邱怡轩在统计之都中展示了对宋词进行的分析(参见http://cos.name/tag/%E5%AE%8B%E8%AF%8D/),因为当时缺乏中文分词的工具,他独辟蹊径,假设宋词中任意两个相邻的汉字构成一个词语,进而找到了宋词当中的高频词。本文则尝试使用他所提供的宋词语料(http://cos.name/wp-content/uploads/2011/03/SongPoem.tar.gz),分析一下使用R进行中文分词、构建词云、高频词语聚类以及主题模型分析。
首先要载入使用的R包并读入数据。
library(Rwordseg)
require(rJava)
library(tm)
library(slam)
library(topicmodels)
library(wordcloud)
library(igraph)
setwd("D:/github/text mining/song") # 更改为你的工作路径,并存放数据在此。
txt=read.csv("SongPoem.csv",colClasses="character")
然后进行对数据的操作。当然,第一步是进行中文分词,主要使用Rwordseg这个R包,其分词效果不错。分词的过程可以自动去掉标点符号。
poem_words <- lapply(1:length(txt$Sentence), function(i) segmentCN(txt$Sentence[i], nature = TRUE))
然后,我们将数据通过tm这个R包转化为文本-词矩阵(DocumentTermMatrix)。 wordcorpus <- Corpus(VectorSource(poem_words), encoding = “UTF-8”) # 组成语料库格式
Sys.setlocale(locale="Chinese")
dtm1 <- DocumentTermMatrix(wordcorpus,
control = list(
wordLengths=c(1, Inf), # to allow long words
bounds = list(global = c(5,Inf)), # each term appears in at least 5 docs
removeNumbers = TRUE,
# removePunctuation = list(preserve_intra_word_dashes = FALSE),
weighting = weightTf,
encoding = "UTF-8")
)
colnames(dtm1)
findFreqTerms(dtm1, 1000) # 看一下高频词
这里需要注意的是,这里我们默认词语的长度为1到无穷大,稍后,我们可以对其长度进行修改。例如,本文中,作者对改为长度为2以上以及长度为3以上,分别得到另外两个文本-词矩阵:dtm2和dtm3。随后,我们可以在文本-词矩阵进行一系列的分析。这里,先做一个简单的词云分析。为更好展示效果,最多只列出100个词。
m <- as.matrix(dtm1)
v <- sort(colSums(m), decreasing=TRUE)
myNames <- names(v)
d <- data.frame(word=myNames, freq=v)
par(mar = rep(2, 4))
png(paste(getwd(), "/wordcloud50_", ".png", sep = ''),
width=10, height=10,
units="in", res=700)
pal2 <- brewer.pal(8,"Dark2")
wordcloud(d$word,d$freq, scale=c(5,.2), min.freq=mean(d$freq),
max.words=100, random.order=FALSE, rot.per=.15, colors=pal2)
dev.off()
我们可以看一下效果,如下图所示,主要是一个字长度的词。最多的是“人”和“不”, 然后是“春”和“花”。
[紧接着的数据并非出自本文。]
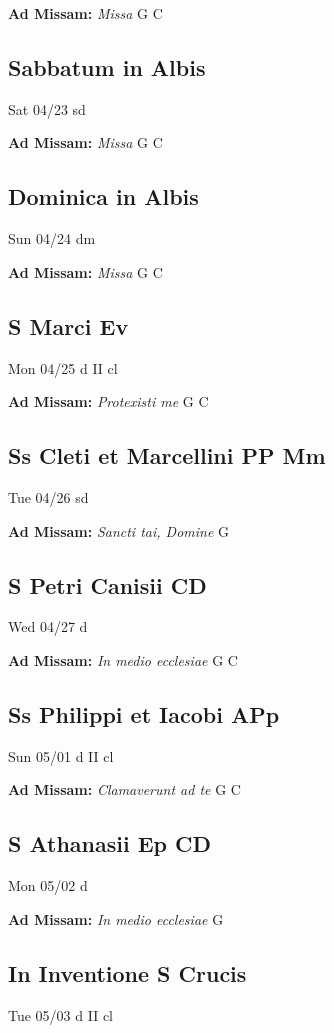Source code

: \documentclass[letterpaper, 10pt, twocolumn]{article}
\begin{document}
\textbf{Ad Missam:} \textit{Missa} G C 

\subsection*{Sabbatum in Albis}Sat 04/23 sd

\textbf{Ad Missam:} \textit{Missa} G C 

\subsection*{Dominica in Albis}Sun 04/24 dm

\textbf{Ad Missam:} \textit{Missa} G C 

\subsection*{S Marci Ev}Mon 04/25 d II cl

\textbf{Ad Missam:} \textit{Protexisti me} G C 

\subsection*{Ss Cleti et Marcellini PP Mm}Tue 04/26 sd

\textbf{Ad Missam:} \textit{Sancti tai, Domine} G 

\subsection*{S Petri Canisii CD}Wed 04/27 d

\textbf{Ad Missam:} \textit{In medio ecclesiae} G C 

\subsection*{Ss Philippi et Iacobi APp}Sun 05/01 d II cl

\textbf{Ad Missam:} \textit{Clamaverunt ad te} G C 

\subsection*{S Athanasii Ep CD}Mon 05/02 d

\textbf{Ad Missam:} \textit{In medio ecclesiae} G 

\subsection*{In Inventione S Crucis}Tue 05/03 d II cl
\end{document}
但我们也许对长度大于2的词以及长度大于3的词更感兴趣(同时这样也可以和邱怡轩做的结果做一下比较)。使用前面步骤中生成的dtm2重复构建词云的R程序,我们可以得到以下两个词云:
同样,对dtm3构建词云,效果如下:
以上结果和邱怡轩得到的结果类似,可见对高频词的处理方面,他的方法的确有创见。对词云分析之后,我们还可以尝试根据词与词之间共同出现的概率对词进行聚类。这里我们展示长度大于2的词的聚类结果。
dtm01 <- weightTfIdf(dtm2)
N = 0.9
dtm02 <- removeSparseTerms(dtm01, N);dtm02
# 注意,为展示方便,这里我调节N的大小,使得dtm02中的词语数量在50左右。
tdm = as.TermDocumentMatrix(dtm02)
tdm <- weightTfIdf(tdm)
# convert the sparse term-document matrix to a standard data frame
mydata.df <- as.data.frame(inspect(tdm))
mydata.df.scale <- scale(mydata.df)
d <- dist(mydata.df.scale, method = "euclidean") # distance matrix
fit <- hclust(d, method="ward")
png(paste("d:/chengjun/honglou/honglou_termcluster_50_", ".png", sep = ''),
width=10, height=10,
units="in", res=700)
plot(fit) # display dendogram?
dev.off()
对长度大于2的词的聚类结果如下图所示,可见宋词的确注重“风流倜傥”,连分类都和风向有关系。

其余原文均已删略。